Aaron Dolyniuk, executive director of the Manitoba Trucking Association (MTA), said that people are being charged between $50,000 and $60,000. Robert Harper, president of Alberta Motor Transport Association (AMTA), said he’s heard people have paid $25,000 and as high as $40,000, according to the report.
In May, the owner of an Edmonton-based immigration business was convicted for charging $30,000 and $45,000 to arrange employment for foreign workers, according to a previous CBC report.
The LMIA scheme has been evolving for the past 30 years, said Centre for Newcomers CEO Anila Umar in the same CBC report.
Number of LMIA approvals
Stephen Laskowski, president of the Canadian Trucking Alliance (CTA) and Ontario Trucking Association, also raised the issue of the number of LMIAs that the federal government is approving.
“The Canadian Trucking Alliance on many occasions has seen unusual activity in our sector and irregularities when it comes to some carriers and the number of approved LMIAs [Labour Market Impact Assessments] they have,” said Laskowski in the TruckNews.com report.
“In some cases, we can see some companies with huge numbers of approved LMIAs in proportion to their fleet size. This should be an obvious red flag for authorities that draws questions as to why more drivers are required than trucks registered to the fleets.”
Overall, the number of positions approved to be filled by temporary foreign workers in 2023 stood at 239,646, more than double the 108,988 recorded in 2018, CBC previously reported, citing data from Employment and Social Development Canada (ESDC).
The surge came at a time when Ottawa rolled out its Recognized Employer Pilot (REP) under TFW Program.
"All we hear about are labour shortages, [but] we have to begin to recognize that this really is a self-serving narrative mostly coming from corporate Canada," said Mikal Skuterud, a labour economics professor at the University of Waterloo, in the CBC report.
In January, Ottawa expanded the REP to employers in different fields.
Penalties for non-compliant employers
Despite the numbers, Ottawa is tightening the rules for employers in sectors identified as high risk for LMIA fraud.

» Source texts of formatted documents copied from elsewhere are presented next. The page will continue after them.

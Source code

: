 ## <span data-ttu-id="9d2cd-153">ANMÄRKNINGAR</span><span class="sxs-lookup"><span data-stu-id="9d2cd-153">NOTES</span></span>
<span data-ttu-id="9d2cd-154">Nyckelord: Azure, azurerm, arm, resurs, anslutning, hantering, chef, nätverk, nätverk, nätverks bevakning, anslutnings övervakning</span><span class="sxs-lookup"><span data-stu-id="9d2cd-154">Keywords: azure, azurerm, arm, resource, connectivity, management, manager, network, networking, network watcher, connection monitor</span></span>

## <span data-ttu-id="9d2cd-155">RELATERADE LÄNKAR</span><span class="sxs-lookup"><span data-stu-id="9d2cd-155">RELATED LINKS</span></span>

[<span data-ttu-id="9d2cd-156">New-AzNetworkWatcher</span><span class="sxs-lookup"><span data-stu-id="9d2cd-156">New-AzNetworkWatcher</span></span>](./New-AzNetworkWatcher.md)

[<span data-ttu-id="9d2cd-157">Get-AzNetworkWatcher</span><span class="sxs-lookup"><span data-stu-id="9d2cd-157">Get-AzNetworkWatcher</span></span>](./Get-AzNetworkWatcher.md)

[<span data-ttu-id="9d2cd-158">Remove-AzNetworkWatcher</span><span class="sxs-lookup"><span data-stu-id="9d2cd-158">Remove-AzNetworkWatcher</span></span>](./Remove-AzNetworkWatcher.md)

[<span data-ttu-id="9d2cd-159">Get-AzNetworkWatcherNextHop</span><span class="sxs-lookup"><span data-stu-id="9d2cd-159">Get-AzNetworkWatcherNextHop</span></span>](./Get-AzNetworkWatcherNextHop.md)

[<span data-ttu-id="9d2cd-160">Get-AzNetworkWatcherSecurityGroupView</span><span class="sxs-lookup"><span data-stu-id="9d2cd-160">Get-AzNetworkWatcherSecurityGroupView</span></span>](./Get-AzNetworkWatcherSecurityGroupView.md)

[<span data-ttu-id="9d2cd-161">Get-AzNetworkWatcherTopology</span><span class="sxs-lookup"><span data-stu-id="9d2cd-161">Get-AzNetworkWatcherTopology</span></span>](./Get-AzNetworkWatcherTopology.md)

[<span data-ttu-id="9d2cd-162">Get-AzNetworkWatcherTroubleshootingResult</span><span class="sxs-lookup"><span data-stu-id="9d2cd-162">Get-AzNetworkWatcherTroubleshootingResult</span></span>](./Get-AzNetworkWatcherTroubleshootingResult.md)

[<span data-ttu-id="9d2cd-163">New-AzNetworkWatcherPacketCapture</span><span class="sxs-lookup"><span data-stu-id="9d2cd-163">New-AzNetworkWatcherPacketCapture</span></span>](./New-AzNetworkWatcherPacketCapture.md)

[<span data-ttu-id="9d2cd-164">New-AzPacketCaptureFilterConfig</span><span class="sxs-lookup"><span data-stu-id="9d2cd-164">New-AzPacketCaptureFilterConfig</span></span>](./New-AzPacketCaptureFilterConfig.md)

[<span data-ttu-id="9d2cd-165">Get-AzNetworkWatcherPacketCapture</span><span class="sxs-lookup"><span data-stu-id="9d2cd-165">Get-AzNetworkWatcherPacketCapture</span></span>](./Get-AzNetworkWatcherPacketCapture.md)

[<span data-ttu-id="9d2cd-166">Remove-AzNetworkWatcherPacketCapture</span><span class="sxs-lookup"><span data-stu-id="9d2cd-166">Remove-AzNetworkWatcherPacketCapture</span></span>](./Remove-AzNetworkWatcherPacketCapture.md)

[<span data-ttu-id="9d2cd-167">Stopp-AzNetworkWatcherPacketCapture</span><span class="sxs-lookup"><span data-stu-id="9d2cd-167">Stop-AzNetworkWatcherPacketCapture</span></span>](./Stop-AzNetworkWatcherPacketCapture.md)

These employers receive an enhanced assessment to validate the employer’s business operations and the human resource needs, said Mila Roy, from ESDC’s media relations office., in the TruckNews.com report.
“An LMIA administered by the [TFW] program assesses many factors to ensure the protection of both the Canadian labor market and foreign workers,” she said.
“The government of Canada does not tolerate any abuse and/or misuse of workers of the program. Employers who are found non-compliant with TFW program conditions can face consequences such as administrative monetary penalties that range from a $500 penalty to a $100,000 fine per violation of up to $1 million per year and a temporary or permanent ban from the TFW program.”
Previously, Ottawa increased the fines it imposed on employers that have been found non-compliant with the rules under the TFW Program in the past fiscal year. During that time, ESDC completed 2,122 inspections under the program. From April 1, 2023 to March 31, 2024, the federal government agency issued $2.1 million in Administrative Monetary Penalties (AMPs) to non-compliant employers.
In May, Ottawa started limiting the use of the TFW Program to employers who absolutely cannot find Canadians who can fill job openings.
Also in May, the Senate called for an end to employer-specific work permits under the TFW Program, noting that the program is “not working well for employers or workers”. In their recommendations, however, the Senate failed to seize on the temporary status of the workers themselves, which is the root cause of their vulnerabilities, according to one expert.